Most dance teachers really enjoy teaching the advanced classes. The sky's the limit! You can really push those students and have them reach outside of their ability and they will usually respond. You can be as creative as you want to and try just about anything. When it comes to the recreational student it gets a bit tricky. If you want to keep them interested and inspired you will need to keep challenging them but not to the point where you lose them. Most of these students sign up with no expectations other than that they want to have fun and get a little, emphasis on " little" amount of exercise! The parents think that they should not be pushed or challenged at all. How many times have we heard "My child just wants to have some fun and do something with her friends!"

We are always working with our dance teachers on ideas and class content for these students. As dance studio owners, these students are the life blood of our business. Without them, our bottom line could be in serious trouble. The key is to keep them interested so that they come back for more, over and over again. The fact that they are recreational tells you that they are mainly taking a dance class for fun. They don't really care about learning and all the discipline that will be gained. As dance teachers, we must try to educate these students so that they understand that learning in dance can be fun. As a matter of fact, what the students and parents don't understand is that the real fun begins when they start to develop a sound vocabulary of steps that can be used so that they can express themselves. I like to use the analogy that, if you play the piano and all you can ever do is play chop sticks pretty soon it will become very boring and not much fun. Dance is the same way. If all you can do is the same old steps over and over again it will get monotonous in a hurry. So we have to teach them how to learn in a fun way and in a way that doesn't really feel like learning.

The eight to twelve year olds will usually buy into it easier then the thirteen and up age bracket. Keep switching the content of the class around. If you are teaching ballet try not to spend too much time at the barre. If the content is too rigid and they are not moving very much they will not feel as if they are dancing. Also, once they start to understand how the class is constructed they will find it much easier to have fun. As I'm sure you know these classes typically have a large discrepancy between those that get it and those that do not. It is not unusual for half the class to be way ahead of the rest. If you find this is the case, you may need to slow the class down a bit to get the rest caught up. Of course, this is where the quick learners can start to get slightly bored. Have the better dancers help lead the groups or give them a few more difficult steps or combinations to work on while you work with the rest of the class.

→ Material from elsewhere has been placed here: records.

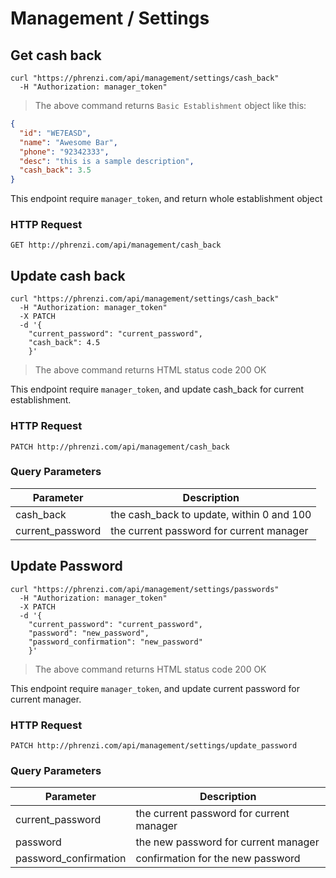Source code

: # Management / Settings

## Get cash back

```shell
curl "https://phrenzi.com/api/management/settings/cash_back"
  -H "Authorization: manager_token"
```

> The above command returns `Basic Establishment` object like this:

```json
{
  "id": "WE7EASD",
  "name": "Awesome Bar",
  "phone": "92342333",
  "desc": "this is a sample description",
  "cash_back": 3.5
}
```

This endpoint require `manager_token`, and return whole establishment object

### HTTP Request

`GET http://phrenzi.com/api/management/cash_back`

## Update cash back

```shell
curl "https://phrenzi.com/api/management/settings/cash_back"
  -H "Authorization: manager_token"
  -X PATCH
  -d '{
    "current_password": "current_password",
    "cash_back": 4.5
    }'
```

> The above command returns HTML status code 200 OK

This endpoint require `manager_token`, and update cash_back for current establishment.

### HTTP Request

`PATCH http://phrenzi.com/api/management/cash_back`

### Query Parameters

Parameter | Description
--------- | -----------
cash_back | the cash_back to update, within 0 and 100
current_password | the current password for current manager

## Update Password

```shell
curl "https://phrenzi.com/api/management/settings/passwords"
  -H "Authorization: manager_token"
  -X PATCH
  -d '{
    "current_password": "current_password",
    "password": "new_password",
    "password_confirmation": "new_password"
    }'
```

> The above command returns HTML status code 200 OK

This endpoint require `manager_token`, and update current password for current manager.

### HTTP Request

`PATCH http://phrenzi.com/api/management/settings/update_password`

### Query Parameters

Parameter | Description
--------- | -----------
current_password | the current password for current manager
password | the new password for current manager
password_confirmation | confirmation for the new password

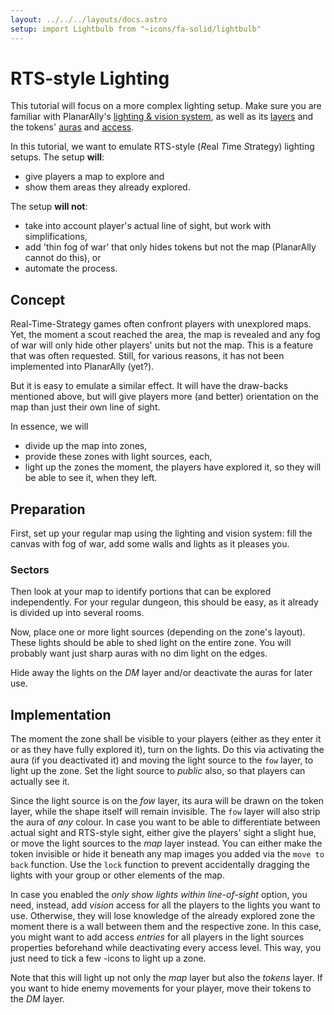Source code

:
 ```yaml
---
layout: ../../../layouts/docs.astro
setup: import Lightbulb from "~icons/fa-solid/lightbulb"
---
```


# RTS-style Lighting

This tutorial will focus on a more complex lighting setup.
Make sure you are familiar with PlanarAlly's [lighting & vision system](/docs/dm/lighting-vision/), as well as its [layers](/docs/dm/layers) and the tokens' [auras](/docs/game/shapes/#trackers--auras) and [access](/docs/game/shapes/#access).

In this tutorial, we want to emulate RTS-style (*R*eal *T*ime *S*trategy) lighting setups.
The setup **will**:

-   give players a map to explore and
-   show them areas they already explored.

The setup **will not**:

-   take into account player's actual line of sight, but work with simplifications,
-   add 'thin fog of war' that only hides tokens but not the map (PlanarAlly cannot do this), or
-   automate the process.

## Concept

Real-Time-Strategy games often confront players with unexplored maps.
Yet, the moment a scout reached the area, the map is revealed and any fog of war will only hide other players' units but not the map.
This is a feature that was often requested.
Still, for various reasons, it has not been implemented into PlanarAlly (yet?).

But it is easy to emulate a similar effect.
It will have the draw-backs mentioned above, but will give players more (and better) orientation on the map than just their own line of sight.

In essence, we will

-   divide up the map into zones,
-   provide these zones with light sources, each,
-   light up the zones the moment, the players have explored it, so they will be able to see it, when they left.

## Preparation

First, set up your regular map using the lighting and vision system: fill the canvas with fog of war, add some walls and lights as it pleases you.

### Sectors

Then look at your map to identify portions that can be explored independently.
For your regular dungeon, this should be easy, as it already is divided up into several rooms.

Now, place one or more light sources (depending on the zone's layout).
These lights should be able to shed light on the entire zone.
You will probably want just sharp auras with no dim light on the edges.

Hide away the lights on the _DM_ layer and/or deactivate the auras for later use.

## Implementation

The moment the zone shall be visible to your players (either as they enter it or as they have fully explored it), turn on the lights.
Do this via activating the aura (if you deactivated it) and moving the light source to the `fow` layer, to light up the zone.
Set the light source to _public_ also, so that players can actually see it.

Since the light source is on the _fow_ layer, its aura will be drawn on the token layer, while the shape itself will remain invisible.
The `fow` layer will also strip the aura of _any_ colour.
In case you want to be able to differentiate between actual sight and RTS-style sight, either give the players' sight a slight hue, or move the light sources to the _map_ layer instead.
You can either make the token invisible or hide it beneath any map images you added via the `move to back` function.
Use the `lock` function to prevent accidentally dragging the lights with your group or other elements of the map.

In case you enabled the _only show lights within line-of-sight_ option, you need, instead, add _vision_ access for all the players to the lights you want to use.
Otherwise, they will lose knowledge of the already explored zone the moment there is a wall between them and the respective zone.
In this case, you might want to add access _entries_ for all players in the light sources properties beforehand while deactivating every access level.
This way, you just need to tick a few <Lightbulb/>-icons to light up a zone.

Note that this will light up not only the _map_ layer but also the _tokens_ layer.
If you want to hide enemy movements for your player, move their tokens to the _DM_ layer.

Dance Teacher pointers to use when building a recreational class.

1. Give them a dance to do every week. You can build on it slowly. Start with 3 or 4 counts of 8 then build till you have 12 or more counts of 8. Then change gears and try another dance with a different tempo and style.

2. Teach them some standing technique each week. Start with something easy like passe 3 times and then step forward and reverse, from there you can build up to pirouettes, 3 step turns, pas de bourree and more.

3. Keep changing it up. Different tempos and styles will keep it fun and interesting. If you are doing jazz try a more lyrical style then go into a more up tempo style, then something a bit on the funky side. Teens have this illusion that they want to be a bit sexy. Sexy teen dances are not something I recommend. Try to make it more on the fun side.

4. Keep the order! Don't let them do what they want. They need and should have structure and discipline just like the advanced classes. Set the boundaries and make them follow your rules. Once they learn that self discipline is the key to their success both the students and their parents will love you for life!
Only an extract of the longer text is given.